Finland will investigate ending the state’s gaming monopoly, according to the minister of European Affairs and Ownership Steering, Tytti Tuppurainen.

Finland currently operates under the monopoly of the government-owned Veikkaus, which now holds the exclusive right to run all forms of gambling in Finland, including lotteries and slot machines. Veikkaus was established in 2017 after the consolidation of the three previous monopoly operators into a single, state-controlled business.

Advocates for a licensing model have stated that a monopoly system is not in Finland’s best interests. Even a significant political party, the Social Democratic Party of Finland (SDP), which has been a steadfast backer of the monopoly, sees advantages in switching to a licensing model, which includes fostering competition.

In a recent interview, Tuppurainen expressed her desire for the investigation to start at the beginning of 2023. She explained how she had rushed to send in a report on a potential switch to a multi-permit system as the Minister of Ownership. She continued by saying that the opposition and the government share the same view on the need to break the monopoly.

“As the Minister of Ownership, I myself hastened to make a report on a possible transition to a multi-permit system. It is only a good thing that the opposition also shares this perception,” she said.

Tuppurainen is very keen on getting the process underway before the next parliamentary elections on April 3, 2023. It is likely that this urgency is because the current administration is in agreement with the change; however, it is uncertain what a change of government could do to the plight of changing the monopoly system.

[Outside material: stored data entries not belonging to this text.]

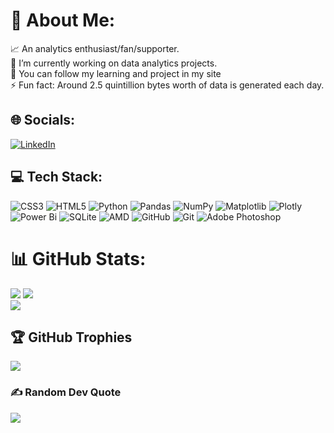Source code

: # 💫 About Me:
📈 An analytics enthusiast/fan/supporter.<br>🔭 I’m currently working on data analytics projects.<br>🥚 You can follow my learning and project in my site<br>⚡ Fun fact: Around 2.5 quintillion bytes worth of data is generated each day.


## 🌐 Socials:
 [![LinkedIn](https://img.shields.io/badge/LinkedIn-%230077B5.svg?logo=linkedin&logoColor=white)](https://linkedin.com/in/velezjc) 


## 💻 Tech Stack:
![CSS3](https://img.shields.io/badge/css3-%231572B6.svg?style=flat&logo=css3&logoColor=white)
![HTML5](https://img.shields.io/badge/html5-%23E34F26.svg?style=flat&logo=html5&logoColor=white)
![Python](https://img.shields.io/badge/python-3670A0?style=flat&logo=python&logoColor=ffdd54)
![Pandas](https://img.shields.io/badge/pandas-%23150458.svg?style=flat&logo=pandas&logoColor=white)
![NumPy](https://img.shields.io/badge/numpy-%23013243.svg?style=flat&logo=numpy&logoColor=white)
![Matplotlib](https://img.shields.io/badge/Matplotlib-%23ffffff.svg?style=flat&logo=Matplotlib&logoColor=black)
![Plotly](https://img.shields.io/badge/Plotly-%233F4F75.svg?style=flat&logo=plotly&logoColor=white)
![Power Bi](https://img.shields.io/badge/power_bi-F2C811?style=flat&logo=powerbi&logoColor=black)
![SQLite](https://img.shields.io/badge/sqlite-%2307405e.svg?style=flat&logo=sqlite&logoColor=white)
![AMD](https://img.shields.io/badge/AMD-%23000000.svg?style=flat&logo=amd&logoColor=white)
![GitHub](https://img.shields.io/badge/github-%23121011.svg?style=flat&logo=github&logoColor=white)
![Git](https://img.shields.io/badge/Git-F05032?logo=git&logoColor=fff)
![Adobe Photoshop](https://img.shields.io/badge/adobe%20photoshop-%2331A8FF.svg?style=flat&logo=adobe%20photoshop&logoColor=white)


# 📊 GitHub Stats:
![](https://github-readme-stats.vercel.app/api?username=vlzjc&theme=maroongold&hide_border=true&include_all_commits=true&count_private=true)
![](https://github-readme-streak-stats.herokuapp.com/?user=vlzjc&theme=maroongold&hide_border=true)<br/>
![](https://github-readme-stats.vercel.app/api/top-langs/?username=vlzjc&theme=maroongold&hide_border=true&include_all_commits=true&count_private=true&layout=compact)

## 🏆 GitHub Trophies
![](https://github-profile-trophy.vercel.app/?username=vlzjc&theme=shadow_red&no-frame=false&no-bg=true&margin-w=4)

### ✍️ Random Dev Quote
![](https://quotes-github-readme.vercel.app/api?type=horizontal&theme=tokyonight)

<!-- Proudly created with GPRM ( https://gprm.itsvg.in ) -->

“There are parliamentary elections next spring, and it would be ideal that by the time of the government negotiations, we would have enough information to be able to make policies in the government negotiations,” Tuppurainen said.

Tuppurainen added that the move toward licensing would harmonize the policies of all gambling firms. She claimed that as non-Veikkaus businesses are not governed, many of them provide little player protection, while Veikkaus has a lot of stringent deposit cap restrictions. The minister also mentioned that unlicensed gambling generates no revenue for the Finnish government.

“Right now the game companies from abroad operate as if in a wild grey zone. They are not subject to the same liability regulations that apply to Veikkaus,” she said.

“The situation naturally causes gambling disadvantages and at the same time the taxman’s hand is twisted, which means that the profits from gambling also go past Finland to foreign countries.”

According to National Coalition Party MP Sari Multala, the envisaged shift would not affect Veikkaus’ monopoly over land-based gaming, lotteries, and casinos. She said that by maintaining only one operator, these sectors are simpler to regulate.

“The lottery and gambling machines would remain within Veikkaus’ monopoly. It is easier to regulate when there is only one actor. On the online side, the regulation cannot achieve the goal of not playing out. Monitoring is easier in the physical world than online,” stated Multala.

Multala added that the dissolution of the monopoly structure is likely to make headway as a result of Tuppurainen being a party to the movement.

“It is really important that such a speech is also heard from the prime minister’s party, it means that an investigation on the transition to the license system could be started as soon as possible,” said Multala in an interview.